Стоило серьги с каменьями зелёными в уши вдеть…
Что ж, служил он царю русскому, отчего бы и царь-девице колдовской не послужить?
Вновь до земли поклонился, кудрями траву задел.
— Ежели возьмёшь, государыня, так и пойду. Вот только — нужен ли тебе такой, как я? Вижу, всё ты про меня знаешь. Много крови на моих руках, и кровь отца родного в числе прочей. Иные мыслят, что и стоять вблизи от меня им соромно, что не парень я и не девка, что пёс кровавый, окаянный…
— То, что другие мыслят, мне без надобности, — суровее голос царицы прозвучал. — Прав ты, Фёдор, насквозь я тебя вижу. Но уж коли службу предлагаю, так слово моё верное. Какой есть, такого и возьму.
— А коли так, то поклянусь тебе в верности, — сказал Фёдор, и почудилось ему, будто некий мост незримый, к жизни былой, за собою он сжёг. — Прежний мой государь Иоанн Васильевич ни ворогов, ни друзей, ни холопов верных не щадил, так может ты, государыня, милосерднее окажешься?
— Милосерднее не окажусь, — холодно молвила царица, и глаза её зелёные, хоть и с блеском живым, будто каменья полированные сверкнули, так же, как и сарафана подол. — Царь твой опосля злодейств своих сам раскаивается, а у меня сердце вовсе каменное. А вот справедливее окажусь и впрямь. И слуг своих я точно не казню, да и они против меня не идут. И кто слово мне даёт — тем навек себя связывает.
Поднялась с валуна. Из ниоткуда сабля в ножнах чёрных в руках её взялась — и в рукоять сабли той тоже каменья зелёные вделаны.

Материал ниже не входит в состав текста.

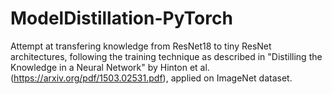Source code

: # ModelDistillation-PyTorch
Attempt at transfering knowledge from ResNet18 to tiny ResNet architectures, following the training technique as described in "Distilling the Knowledge in a Neural Network" by Hinton et al. (https://arxiv.org/pdf/1503.02531.pdf), applied on ImageNet dataset.
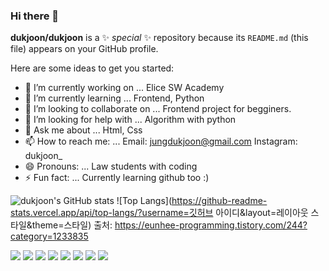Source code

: ### Hi there 👋

**dukjoon/dukjoon** is a ✨ _special_ ✨ repository because its `README.md` (this file) appears on your GitHub profile.

Here are some ideas to get you started:

- 🔭 I’m currently working on ... Elice SW Academy
- 🌱 I’m currently learning ... Frontend, Python
- 👯 I’m looking to collaborate on ... Frontend project for begginers.
- 🤔 I’m looking for help with ... Algorithm with python
- 💬 Ask me about ... Html, Css
- 📫 How to reach me: ... Email: jungdukjoon@gmail.com
                          Instagram: dukjoon_
- 😄 Pronouns: ... Law students with coding
- ⚡ Fun fact: ... Currently learning github too :)

![dukjoon's GitHub stats](https://github-readme-stats.vercel.app/api?username=dukjoon&show_icons=true&theme=tokyonight)
![Top Langs](https://github-readme-stats.vercel.app/api/top-langs/?username=깃허브 아이디&layout=레이아웃 스타일&theme=스타일)
출처: https://eunhee-programming.tistory.com/244?category=1233835

<img src="https://img.shields.io/badge/-HTML5-E34F26?style=flat&logo=HTML5">
<img src="https://img.shields.io/badge/-CSS3-1572B6?style=flat&logo=CSS3">
<img src="https://img.shields.io/badge/-JavaScript-F7DF1E?style=flat&logo=JavaScript">
<img src="https://img.shields.io/badge/-React-61DAFB?style=flat&logo=React">
<img src="https://img.shields.io/badge/-Node.js-339933?style=flat&logo=Node.js">
<img src="https://img.shields.io/badge/-Python-3776AB?style=flat&logo=Python">
<img src="https://img.shields.io/badge/-GitHub-181717?style=flat&logo=GitHub">
<img src="https://img.shields.io/badge/-GitLab-FC6D26?style=flat&logo=GitLab">
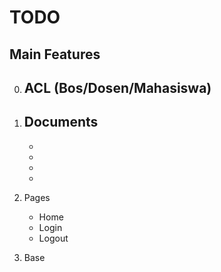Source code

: # TODO

## Main Features

0. ACL (Bos/Dosen/Mahasiswa)
	-
1. Documents
	- 
	- 
	-
	-
	-
2. Pages
	- Home
	- Login
	- Logout

3. Base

— Крест целовать мне не надобно, нет мне дела до христианского креста. Коли возьмёшь саблю эту в руки, так и станешь слуга мой. И с саблею, и в серьгах, — вновь усмехнулась, — ох, позабавлюсь я, допрежь у меня таких не было.
Что ж, служил я потешником царю Иоанну, послужу и каменной царице…

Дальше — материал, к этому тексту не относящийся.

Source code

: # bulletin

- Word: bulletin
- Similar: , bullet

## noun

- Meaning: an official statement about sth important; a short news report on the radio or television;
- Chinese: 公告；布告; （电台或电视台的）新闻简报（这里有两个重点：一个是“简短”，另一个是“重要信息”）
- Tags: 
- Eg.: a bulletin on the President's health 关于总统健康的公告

Протягивает царица саблю двумя руками. Протягивает и Фёдор руки за ней, да всё взять не решается.
— Чем же глянулся я тебе, государыня? Тем только, что и саблю, и серьги носить привычен?
Блестят глаза зелёные, будто каменья драгоценные. Отражается в них вся жизнь Фёдора Басманова, грешная да кровавая.
— А и тем, что собой пригож. Люблю я вещи красивые, не меньше тебя люблю. Чего глаза распахнул? Прежнему царю полюбовником был, а мне полюбовники без надобности, такие, как ты, и подавно. А вот в каменья самоцветные тебя тоже обряжу, да подороже тех, коими царь московский одаривал. Глазам моим усладою будешь, сам будто камень драгоценный. И сторожем будешь верным да лютым, саблю держать ты не хуже умеешь, чем злато-серебро с каменьями носить.
Вещи, значит, красивые. Хоть и сторож с саблею, а всё равно — камень драгоценный для услады глаз.
А стерплю я, царица. Прежде Федорою царскою называли, а за глаза так и вовсе девкою непотребной, так чего бы вещью царицыной не стать? Всё едино мне пропадать, а хоть красу девичью я и впрямь ценить не умею, но в твои глаза смотреть мне любо.
Как и тебе на меня, государыня. Хоть и вещью называешь, а возжелала ты себе вещь такую — пусть и кровью замаранную.
— Значит, буду тебе псом верным, как прежде государю Иоанну Васильевичу был…
Сказал совсем тихо да взял саблю в руки.
И — будто оборвалась, лопнула последняя незримая ниточка за спиной.
А сторожа всё спят, сном спят беспробудным на солнце полуденном, никак не проснутся…
Сказывают люди: не только в полночь, но и в полдень силы древние, колдовские пуще всего себя проявляют…
— Говоришь, ты недр земных царица, — привесил саблю к поясу Фёдор, вновь взглянул в глаза зелёные. — Это значит… теперь мне и солнца ясного вовсе не видеть?
Усмехается царица.
— Чего ж не видеть? На солнце мы сейчас и стоим. Не ночная я хозяйка и не дневная. Являюсь, когда мне вздумается; и слуги мои так же.
Опустился Фёдор на колени. Поймал руку царицыну двумя своими; холодна та рука, и впрямь будто камень, холоднее перстней драгоценных, коими унизана…
Колдун я вам, значит?..
Прижался губами к коже белой, холодной.
— Так принимай мою службу, матушка.
Припекает солнце, и полдень будто застыл. И каменная царица его новая али нет, а только с сердца камень тяжёлый будто свалился. Не хочется более выть по-пёсьи, вспоминая, как отца убивал да как перед тем у Иоанна в ногах валялся, милость выпрашивая.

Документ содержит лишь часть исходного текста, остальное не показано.